Records from a data collection:

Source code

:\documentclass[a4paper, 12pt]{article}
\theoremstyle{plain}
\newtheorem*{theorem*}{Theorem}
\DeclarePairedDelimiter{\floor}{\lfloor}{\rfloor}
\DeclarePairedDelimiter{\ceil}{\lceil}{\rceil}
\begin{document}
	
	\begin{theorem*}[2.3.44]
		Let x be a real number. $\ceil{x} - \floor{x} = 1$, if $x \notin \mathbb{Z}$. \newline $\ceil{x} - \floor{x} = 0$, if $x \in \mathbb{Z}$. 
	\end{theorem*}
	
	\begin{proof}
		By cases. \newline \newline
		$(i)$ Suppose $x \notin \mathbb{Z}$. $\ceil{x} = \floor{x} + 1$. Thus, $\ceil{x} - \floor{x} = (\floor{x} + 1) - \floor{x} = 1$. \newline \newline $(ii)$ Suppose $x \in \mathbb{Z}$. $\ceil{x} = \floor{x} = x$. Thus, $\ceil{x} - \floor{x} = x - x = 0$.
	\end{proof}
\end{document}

#### [What is needed]
Set down the records above once more, exactly as they stand.

#### [Written response]
Source code

:\documentclass[a4paper, 12pt]{article}
\theoremstyle{plain}
\newtheorem*{theorem*}{Theorem}
\DeclarePairedDelimiter{\floor}{\lfloor}{\rfloor}
\DeclarePairedDelimiter{\ceil}{\lceil}{\rceil}
\begin{document}
	
	\begin{theorem*}[2.3.44]
		Let x be a real number. $\ceil{x} - \floor{x} = 1$, if $x \notin \mathbb{Z}$. \newline $\ceil{x} - \floor{x} = 0$, if $x \in \mathbb{Z}$. 
	\end{theorem*}
	
	\begin{proof}
		By cases. \newline \newline
		$(i)$ Suppose $x \notin \mathbb{Z}$. $\ceil{x} = \floor{x} + 1$. Thus, $\ceil{x} - \floor{x} = (\floor{x} + 1) - \floor{x} = 1$. \newline \newline $(ii)$ Suppose $x \in \mathbb{Z}$. $\ceil{x} = \floor{x} = x$. Thus, $\ceil{x} - \floor{x} = x - x = 0$.
	\end{proof}
\end{document}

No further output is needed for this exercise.